◆ Material to process:
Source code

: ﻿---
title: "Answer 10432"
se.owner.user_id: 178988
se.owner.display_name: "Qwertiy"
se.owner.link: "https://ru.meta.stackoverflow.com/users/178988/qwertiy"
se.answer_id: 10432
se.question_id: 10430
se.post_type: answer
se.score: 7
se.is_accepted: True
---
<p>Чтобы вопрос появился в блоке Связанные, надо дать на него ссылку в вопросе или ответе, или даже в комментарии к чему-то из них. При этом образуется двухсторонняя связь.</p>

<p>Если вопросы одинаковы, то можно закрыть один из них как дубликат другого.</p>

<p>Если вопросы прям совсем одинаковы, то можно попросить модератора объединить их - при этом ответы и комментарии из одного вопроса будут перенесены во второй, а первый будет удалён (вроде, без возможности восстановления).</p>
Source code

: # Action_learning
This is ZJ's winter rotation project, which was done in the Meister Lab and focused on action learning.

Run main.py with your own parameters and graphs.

◆ Work task: The whole listing above should be output again exactly.

◆ Task output:
Source code

: ﻿---
title: "Answer 10432"
se.owner.user_id: 178988
se.owner.display_name: "Qwertiy"
se.owner.link: "https://ru.meta.stackoverflow.com/users/178988/qwertiy"
se.answer_id: 10432
se.question_id: 10430
se.post_type: answer
se.score: 7
se.is_accepted: True
---
<p>Чтобы вопрос появился в блоке Связанные, надо дать на него ссылку в вопросе или ответе, или даже в комментарии к чему-то из них. При этом образуется двухсторонняя связь.</p>

<p>Если вопросы одинаковы, то можно закрыть один из них как дубликат другого.</p>

<p>Если вопросы прям совсем одинаковы, то можно попросить модератора объединить их - при этом ответы и комментарии из одного вопроса будут перенесены во второй, а первый будет удалён (вроде, без возможности восстановления).</p>
Source code

: # Action_learning
This is ZJ's winter rotation project, which was done in the Meister Lab and focused on action learning.

Run main.py with your own parameters and graphs.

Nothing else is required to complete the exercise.